Segment Start: Records supplied

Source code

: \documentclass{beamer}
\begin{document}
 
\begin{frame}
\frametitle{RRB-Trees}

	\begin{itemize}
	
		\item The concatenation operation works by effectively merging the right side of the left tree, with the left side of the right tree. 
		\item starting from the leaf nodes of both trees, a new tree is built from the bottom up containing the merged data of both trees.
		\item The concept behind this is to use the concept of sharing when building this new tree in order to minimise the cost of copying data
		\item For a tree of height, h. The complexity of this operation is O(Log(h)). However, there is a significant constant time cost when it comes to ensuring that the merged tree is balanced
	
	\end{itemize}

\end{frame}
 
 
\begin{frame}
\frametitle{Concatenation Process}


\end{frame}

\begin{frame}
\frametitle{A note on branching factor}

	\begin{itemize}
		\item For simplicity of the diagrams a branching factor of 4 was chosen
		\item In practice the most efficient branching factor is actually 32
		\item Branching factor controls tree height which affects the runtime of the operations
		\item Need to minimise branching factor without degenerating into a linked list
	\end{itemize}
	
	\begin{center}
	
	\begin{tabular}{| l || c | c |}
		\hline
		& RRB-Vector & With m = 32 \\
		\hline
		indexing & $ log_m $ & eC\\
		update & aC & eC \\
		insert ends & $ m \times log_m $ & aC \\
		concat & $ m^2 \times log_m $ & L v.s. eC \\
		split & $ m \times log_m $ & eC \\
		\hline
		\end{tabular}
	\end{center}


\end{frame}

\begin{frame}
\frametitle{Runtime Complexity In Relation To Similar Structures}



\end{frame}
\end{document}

Segment End: Records supplied
Segment Start: Records supplied

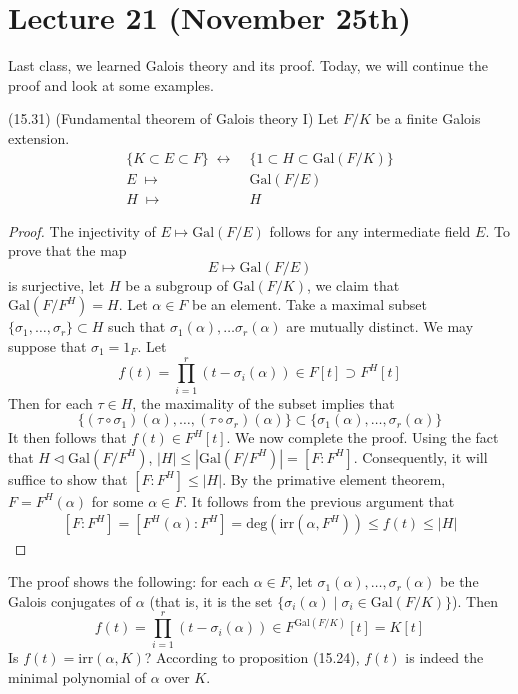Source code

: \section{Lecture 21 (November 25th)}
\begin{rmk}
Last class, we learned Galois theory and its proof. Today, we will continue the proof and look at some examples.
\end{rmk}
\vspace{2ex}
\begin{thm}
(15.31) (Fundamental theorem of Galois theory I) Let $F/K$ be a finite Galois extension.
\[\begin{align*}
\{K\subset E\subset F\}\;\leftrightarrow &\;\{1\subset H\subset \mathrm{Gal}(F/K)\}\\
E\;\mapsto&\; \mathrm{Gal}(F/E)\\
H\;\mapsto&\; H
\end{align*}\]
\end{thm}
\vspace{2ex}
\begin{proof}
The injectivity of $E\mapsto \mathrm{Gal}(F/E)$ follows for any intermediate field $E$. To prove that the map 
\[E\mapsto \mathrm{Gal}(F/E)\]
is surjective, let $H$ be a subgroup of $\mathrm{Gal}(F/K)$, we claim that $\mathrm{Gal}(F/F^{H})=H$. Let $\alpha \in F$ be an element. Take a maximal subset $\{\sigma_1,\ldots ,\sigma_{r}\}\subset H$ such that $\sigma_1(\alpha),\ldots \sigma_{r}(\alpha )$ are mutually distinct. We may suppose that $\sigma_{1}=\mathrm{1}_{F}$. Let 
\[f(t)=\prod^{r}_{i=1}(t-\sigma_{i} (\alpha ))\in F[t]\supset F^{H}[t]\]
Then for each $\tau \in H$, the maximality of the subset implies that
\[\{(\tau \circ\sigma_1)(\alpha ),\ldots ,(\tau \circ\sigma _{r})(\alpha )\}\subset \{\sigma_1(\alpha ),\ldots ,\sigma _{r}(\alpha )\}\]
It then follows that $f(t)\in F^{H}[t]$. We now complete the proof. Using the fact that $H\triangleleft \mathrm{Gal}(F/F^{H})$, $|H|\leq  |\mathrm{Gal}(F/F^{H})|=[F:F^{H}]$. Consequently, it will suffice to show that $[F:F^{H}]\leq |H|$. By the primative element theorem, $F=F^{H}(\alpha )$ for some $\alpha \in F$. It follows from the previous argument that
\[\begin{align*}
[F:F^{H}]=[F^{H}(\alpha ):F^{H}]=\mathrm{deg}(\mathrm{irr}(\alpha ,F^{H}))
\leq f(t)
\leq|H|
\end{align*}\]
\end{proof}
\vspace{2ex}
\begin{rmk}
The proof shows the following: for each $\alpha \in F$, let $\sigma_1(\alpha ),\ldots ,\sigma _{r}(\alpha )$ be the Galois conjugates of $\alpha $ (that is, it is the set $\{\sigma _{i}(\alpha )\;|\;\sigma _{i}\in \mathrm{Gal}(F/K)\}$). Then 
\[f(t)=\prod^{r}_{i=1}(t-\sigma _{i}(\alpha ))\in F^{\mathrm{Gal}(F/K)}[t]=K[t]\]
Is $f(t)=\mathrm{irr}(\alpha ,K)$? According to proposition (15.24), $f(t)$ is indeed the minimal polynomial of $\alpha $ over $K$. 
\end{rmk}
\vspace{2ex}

Segment End: Records supplied

> Work item: Copy here each line of the preceding records with "data" in it.

> Solution for this task:
		\item starting from the leaf nodes of both trees, a new tree is built from the bottom up containing the merged data of both trees.
		\item The concept behind this is to use the concept of sharing when building this new tree in order to minimise the cost of copying data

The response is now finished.